RECORDS FOR THIS EXERCISE:
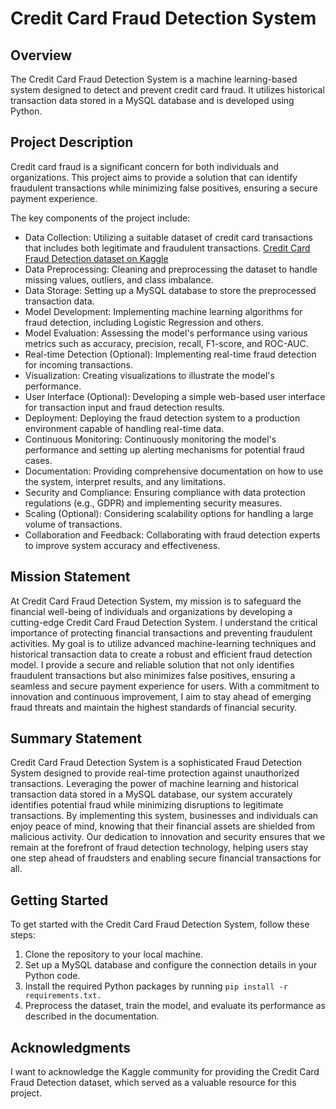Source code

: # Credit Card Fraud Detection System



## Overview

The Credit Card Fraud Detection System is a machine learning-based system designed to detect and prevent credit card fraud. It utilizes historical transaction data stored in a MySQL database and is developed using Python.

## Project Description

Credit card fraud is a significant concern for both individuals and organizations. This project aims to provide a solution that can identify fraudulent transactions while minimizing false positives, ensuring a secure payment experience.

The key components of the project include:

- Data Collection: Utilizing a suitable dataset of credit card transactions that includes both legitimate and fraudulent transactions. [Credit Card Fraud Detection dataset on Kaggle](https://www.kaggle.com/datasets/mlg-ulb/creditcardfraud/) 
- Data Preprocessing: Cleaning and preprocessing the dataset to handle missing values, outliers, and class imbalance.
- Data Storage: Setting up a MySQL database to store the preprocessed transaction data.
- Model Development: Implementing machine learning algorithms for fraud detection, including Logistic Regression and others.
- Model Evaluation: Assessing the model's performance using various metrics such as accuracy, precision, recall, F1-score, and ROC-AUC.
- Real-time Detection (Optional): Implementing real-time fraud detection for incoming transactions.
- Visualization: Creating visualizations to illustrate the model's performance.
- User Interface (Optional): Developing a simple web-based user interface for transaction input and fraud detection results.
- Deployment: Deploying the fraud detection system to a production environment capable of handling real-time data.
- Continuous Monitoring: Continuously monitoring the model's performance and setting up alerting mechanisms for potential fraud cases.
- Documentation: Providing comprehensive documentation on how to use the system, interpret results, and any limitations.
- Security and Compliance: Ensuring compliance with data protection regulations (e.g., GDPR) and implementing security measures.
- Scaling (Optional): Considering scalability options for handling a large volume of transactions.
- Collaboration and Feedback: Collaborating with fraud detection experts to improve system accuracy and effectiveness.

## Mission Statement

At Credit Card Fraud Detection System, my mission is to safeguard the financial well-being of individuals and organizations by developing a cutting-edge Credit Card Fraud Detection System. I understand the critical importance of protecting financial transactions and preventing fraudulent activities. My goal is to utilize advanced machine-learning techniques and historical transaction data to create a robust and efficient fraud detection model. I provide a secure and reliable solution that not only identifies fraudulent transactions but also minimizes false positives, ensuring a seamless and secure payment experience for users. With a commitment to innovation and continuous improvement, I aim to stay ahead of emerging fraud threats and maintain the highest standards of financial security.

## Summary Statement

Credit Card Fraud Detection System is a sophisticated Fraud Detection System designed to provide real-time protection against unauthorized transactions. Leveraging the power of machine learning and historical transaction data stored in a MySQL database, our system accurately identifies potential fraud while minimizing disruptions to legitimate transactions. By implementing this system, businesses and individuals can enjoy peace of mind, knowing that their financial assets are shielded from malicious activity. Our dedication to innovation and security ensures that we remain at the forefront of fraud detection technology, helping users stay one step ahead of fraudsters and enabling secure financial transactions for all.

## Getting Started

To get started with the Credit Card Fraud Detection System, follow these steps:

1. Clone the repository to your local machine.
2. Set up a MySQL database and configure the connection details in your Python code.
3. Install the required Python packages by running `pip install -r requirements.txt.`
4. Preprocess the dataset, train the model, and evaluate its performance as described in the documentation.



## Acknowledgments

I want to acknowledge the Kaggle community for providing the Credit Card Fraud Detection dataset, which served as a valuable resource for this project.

...

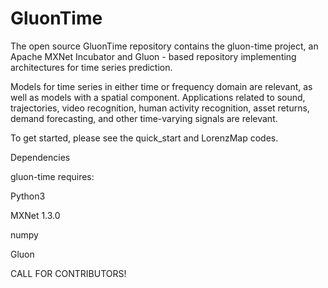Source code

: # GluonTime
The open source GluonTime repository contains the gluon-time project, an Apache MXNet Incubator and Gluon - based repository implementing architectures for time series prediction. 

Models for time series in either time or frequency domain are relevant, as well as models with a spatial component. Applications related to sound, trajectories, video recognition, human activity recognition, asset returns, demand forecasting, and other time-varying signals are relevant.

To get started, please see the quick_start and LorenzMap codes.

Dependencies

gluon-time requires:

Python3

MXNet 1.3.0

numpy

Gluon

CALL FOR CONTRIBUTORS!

TASK REQUIREMENTS:
Using only the listing above, restate exactly the lines from the line containing "## Overview" through the line containing "- Data Collection: Utilizing", both included.

THE ANSWER:
## Overview

The Credit Card Fraud Detection System is a machine learning-based system designed to detect and prevent credit card fraud. It utilizes historical transaction data stored in a MySQL database and is developed using Python.

## Project Description

Credit card fraud is a significant concern for both individuals and organizations. This project aims to provide a solution that can identify fraudulent transactions while minimizing false positives, ensuring a secure payment experience.

The key components of the project include:

- Data Collection: Utilizing a suitable dataset of credit card transactions that includes both legitimate and fraudulent transactions. [Credit Card Fraud Detection dataset on Kaggle](https://www.kaggle.com/datasets/mlg-ulb/creditcardfraud/) 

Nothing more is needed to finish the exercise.